In the NBA, there are agitating, high-energy role players whom you love to hate but want on your team: Dennis Rodman, Ron Artest, Joakim Noah, Rajon Rondo, Matt Barnes, Tyler Hansbrough, Charles Oakley, Bill Laimbeer, Lance Stephenson, etc. In the MLB, there are Vinas.
Graduates of the program in St. Louis include Skip Schumaker, Brendan Ryan, Bo Hart, Kolten Wong, Aledmys Diaz, Pete Kozma – as well as numerous transfers brought in from outside the organization: Vina himself, Aaron Miles, Adam Kennedy, Ryan Theriot and David Eckstein. Some of these thrived more than others, but that’s education for you.
Descalso graduated in 2011 when, as a 24-year-old rookie, he was the first infielder off the bench for Tony LaRussa’s World Series winning Cardinals team.
Not a tremendous season, right? Not until you remember that the value of a Vina cannot be captured through aggregate totals or even rate metrics like wRC+, which pegged Descalso as 11% worse than your average MLB hitter in 2011. Instead, let’s break the first rule of sabermetrics and look at a small sample.

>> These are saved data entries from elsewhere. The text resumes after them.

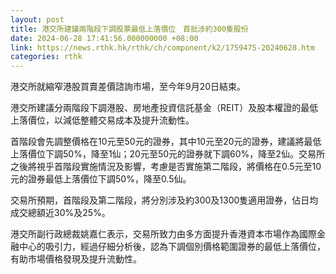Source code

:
 ```yaml
---
layout: post
title: 港交所建議兩階段下調股票最低上落價位　首批涉約300隻股份
date: 2024-06-28 17:41:56.000000000 +08:00
link: https://news.rthk.hk/rthk/ch/component/k2/1759475-20240628.htm
categories: rthk
---
```


港交所就縮窄港股買賣差價諮詢市場，至今年9月20日結束。

港交所建議分兩階段下調港股、房地產投資信託基金（REIT）及股本權證的最低上落價位，以減低整體交易成本及提升流動性。

首階段會先調整價格在10元至50元的證券，其中10元至20元的證券，建議將最低上落價位下調50%，降至1仙；20元至50元的證券就下調60%，降至2仙。交易所之後將視乎首階段實施情況及影響，考慮是否實施第二階段，將價格在0.5元至10元的證券最低上落價位下調50%，降至0.5仙。

交易所預期，首階段及第二階段，將分別涉及約300及1300隻適用證券，佔日均成交總額近30%及25%。

港交所副行政總裁姚嘉仁表示，交易所致力由多方面提升香港資本市場作為國際金融中心的吸引力，經過仔細分析後，認為下調個別價格範圍證券的最低上落價位，有助市場價格發現及提升流動性。
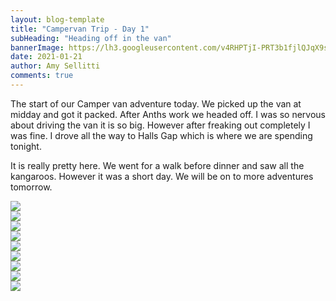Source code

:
 ```yaml
---
layout: blog-template
title: "Campervan Trip - Day 1"
subHeading: "Heading off in the van"
bannerImage: https://lh3.googleusercontent.com/v4RHPTjI-PRT3b1fjlQJqX9sOBVABM3Kf1a_UtYu6DsyOkiP30_Z3j7lgCnue1iVubUtpOReJVVUAzTbBa5xQMvgHbn8ifUt7yIIommaIy7o5ub_zQhOKCFhAaXeQW2-Y1ncAblvF6E=w2400
date: 2021-01-21
author: Amy Sellitti
comments: true
---
```


The start of our Camper van adventure today. We picked up the van at midday and got it packed. After Anths work we headed off. I was so nervous about driving the van it is so big. However after freaking out completely I was fine. I drove all the way to Halls Gap which is where we are spending tonight. 

It is really pretty here. We went for a walk before dinner and saw all the kangaroos. However it was a short day. We will be on to more adventures tomorrow. 

<div class="center-image"><img src="https://lh3.googleusercontent.com/k5qFgtD3pLza6xuE8iPf1PcQd_hsO8Pa-Zzvkhsf8nHBmZm3ZQ6HuEao9fDGJCU3H7JG4jkwTRMqZJve3GQXvUBMX95VjHEyPWwHy7g2jrHkiGg6kcA7Pbg_B1Q2cw-h2VWEIcFtiSk=w2400" /></div>
<div class="center-image"><img src="https://lh3.googleusercontent.com/bPt-UNKT515IdIHdHxQa7c5FRmVg59z-pt7Cbl0ZLH5toPyI0sxtxEYr8FV04AhTdY0EgAcnH1rtGaHmHQ_HJV2Yh8I-9iFEq71zumET0nBAxEEu5pjOP-NZncpshxwHRdr2H5yG89Y=w2400" /></div>
<div class="center-image"><img src="https://lh3.googleusercontent.com/NMqq5dEq5E9EuBqxPdRUwHRiOWAofzZEU0Yef79O1XD2LuC1UjXpNGM5cBFjpJBIYHhGt7Te6Dwg86i3dsbCKbpehJuOi3PZEsw0WE_qXwAiI_Oxb5s1GqbZwNzUmGQBWsKHv60GInc=w2400" /></div>
<div class="center-image"><img src="https://lh3.googleusercontent.com/diAKvB18ZHcXkkkvAwgsgTk5phK0VUhT6WcvSuY5oAHVBO-QVWiRIVSpLhU-t6Fmy01xup8X-48PjsHbtLptQBQ3hboRb0H7S_xELbEzD7FQ93Lvb1b-dNpBkwAqtOQKa5fYLGRR0kA=w2400" /></div>
<div class="center-image"><img src="https://lh3.googleusercontent.com/YTxvmDMXPX31xX5V-QiMbO8hhS632IiKusLi5ln-vdurOBYtb6j1oEJ1yUQt3ajDFpoPtFUDtB0gTWQ63BEjNwjo6vO4h3ItUAVv81tdsq2NETD5b8VHpkIoMMiVlRp6U2X2w9AurNY=w2400" /></div>
<div class="center-image"><img src="https://lh3.googleusercontent.com/7rcgtg8-N7dVghit792_crFCQapTSm7D3e2xevPz-1sqNtqC3i-kknNTn88ZG-XY6SJhLBQqGphnEEmQ1JNNUIbM49YAvb_bhMRyOqJK-WeHfrwRT8dqpTQ9_NAsJs1Lt1u-CMelglw=w2400" /></div>
<div class="center-image"><img src="https://lh3.googleusercontent.com/1x6HwzoCTloaZ5aMR7GYkzSiPFRBMyexF7XWXCUQZug7qBnVOca1-fXjHBqwfQIU4b5DptAx3k5DNEa_URGzEo24jmhiXfFIrvY-cs0giphpK5CO92XZ0wHor7xQQCwXgH-HPWws9vQ=w2400" /></div>
<div class="center-image"><img src="https://lh3.googleusercontent.com/F-HXrKe2lRryxWCDahlYz6or0jAfwzzsdJD40FiU3n3palul2C03qSkHjIWTxbUxpb7wLi4GvQA4uY8a5J6RauB4QkU8X2Mlr4Z12y_TrZnH5kwEQ47zkJV7aJq-65pCSF7psLxpkP4=w2400" /></div>
<div class="center-image"><img src="https://lh3.googleusercontent.com/YW5ZzNy2Lgb4LDP9Zzajx0tL-vcNzkdZEOAoGsmYBeq7z0Y7vBS9KJQCj5440jm2KNo0q_VGLrh-fzbiqDvUGzmbXt8TySR7txUQzWKTnA8r-rHShidCKcvK4DFod1tg2OVdwD91ISg=w2400" /></div>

The 2011 World Series versus the Texas Rangers, game six: the Cardinals trail 3-2 in the series and 7-5 in the game by the time Descalso enters as a pinch-hitter in the bottom of the eighth inning. Descalso singles and stays in the game to play shortstop.
This game is famous for David Freese’s two-out, two-strike, two-run triple that tied the game in the bottom of the ninth, and then his walk-off in the bottom of the 11th.
But between those shocking moments, the Cardinals trailed again by two in the bottom of the tenth, which Descalso led off with a single. He later scored on a Ryan Theriot groundout. The Cards got their second run on a Lance Berkman RBI single.
Make no mistake, David Freese was the hero of this game. It’s probably the most remarkable single-game offensive performance I’ve personally ever watched.
For his part, Descalso turned in a stereotypically Vinan performance: entered in the bottom of the eighth, went 2-2 with a run while starting the rally in the bottom of the tenth. Defensively, he played the most important position in the infield, handling the only play that came his way.
That was Daniel Descalso at his finest.